Using Self-Learning AI in Production: Our First Model
In September 2025, we deployed our first in house self learning AI model into production. Developed by the Decision Science team, the model is now live within our outbound dialler environment.
This marks an important step in how we use data and automation to support operational decision making. Rather than being a one off technical delivery, it reflects a shift towards more adaptive models that can respond to changing behaviours over time.
As we move through 2026, we plan to build on this work, with five additional self learning models scheduled for delivery. These models are intended to support decision making, improve operational efficiency and strengthen customer engagement across different areas of the business.
Improving Customer Contact Decisions
The first production model focuses on dialler optimisation. Drawing on multiple data sources and newly engineered behavioural variables, it is designed to identify customers with a higher likelihood of engagement, enabling more targeted and efficient prioritisation of outbound contact.
This represents a change in how we manage dialler capacity, moving away from static prioritisation towards a more responsive approach that adjusts as behaviour changes.
Key characteristics and benefits
Adaptability: responding to changing behaviour
The model operates through a self learning pipeline that regularly incorporates recent dialler outcomes. As customer behaviour changes, the model recalibrates automatically, helping to keep decisions aligned with current patterns.
This reduces reliance on manual recalibration, supports more stable performance over time and lowers ongoing maintenance effort. It also improves transparency and predictability by ensuring decisions are based on up to date data.
Granular ranking to support operational decisions
The model produces a more granular ranking of accounts, allowing dialler strategies to flex more effectively in response to capacity constraints. By focusing contact attempts on customers with a higher likelihood of engagement, it supports improvements in contact effectiveness and cost efficiency.
This gives operational teams better information to support day to day decisions, particularly when workloads fluctuate.
Deployment under controlled governance
All self learning models are deployed within a defined governance framework. While the models are capable of adapting over time, any progression into production is subject to structured evaluation and approval.
A monitoring environment allows new model versions to be tested alongside the existing live model, enabling direct comparison of performance and behaviour. This provides clear, data led insight into how models are learning and how their decisions differ from the current baseline before any full deployment is approved.
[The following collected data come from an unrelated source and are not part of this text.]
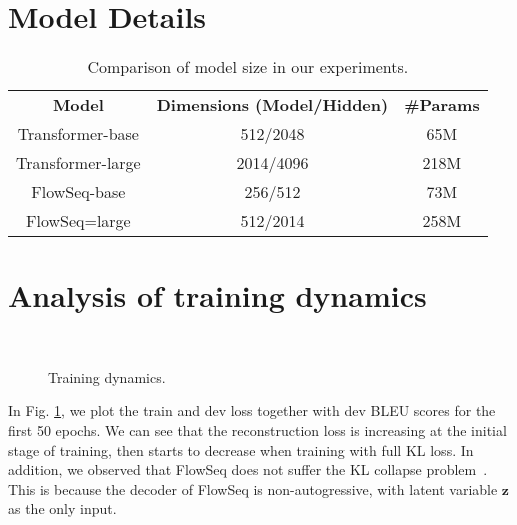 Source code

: \documentclass[11pt,a4paper]{article}
\newcommand{\zv}{\mathbf{z}}
\begin{document}
\section{Model Details}
\label{appendix:model}
\begin{table}[!ht]
\centering
\begin{tabular}[t]{ccc}
\toprule
\textbf{Model} & \textbf{Dimensions (Model/Hidden)} & \textbf{\#Params} \\
Transformer-base & 512/2048 & 65M \\
Transformer-large & 2014/4096 & 218M \\
\midrule
FlowSeq-base & 256/512 & 73M \\
FlowSeq=large & 512/2014 & 258M \\
\bottomrule
\end{tabular}
\caption{Comparison of model size in our experiments.}
\label{tab:model_size}
\end{table}

\newpage
\section{Analysis of training dynamics}
\begin{figure}[h]
  \begin{minipage}[t]{1.0\columnwidth}
  \centering
  \\
  \end{minipage}
  \caption{Training dynamics.}
  \label{fig:dynamic}
\end{figure}
In Fig. \ref{fig:dynamic}, we plot the train and dev loss together with dev BLEU scores for the first 50 epochs. We can see that the reconstruction loss is increasing at the initial stage of training, then starts to decrease when training with full KL loss.
In addition, we observed that FlowSeq does not suffer the KL collapse problem~\citep{bowman2015generating,iclr2019:ma:mae}.
This is because the decoder of FlowSeq is non-autogressive, with latent variable $\zv$ as the only input.

\newpage
\end{document}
This approach ensures that models are introduced in a controlled, transparent way and remain aligned with business and regulatory expectations.
Looking ahead
The deployment of this first self learning model is the starting point rather than the end goal. With further models planned for 2026, we are gradually building a broader AI capability that can be applied across multiple operational use cases.
The early results show that we can develop and deploy these models in house and integrate them into live operational environments. As this capability expands, it has the potential to support more consistent, data driven decision making across the organisation.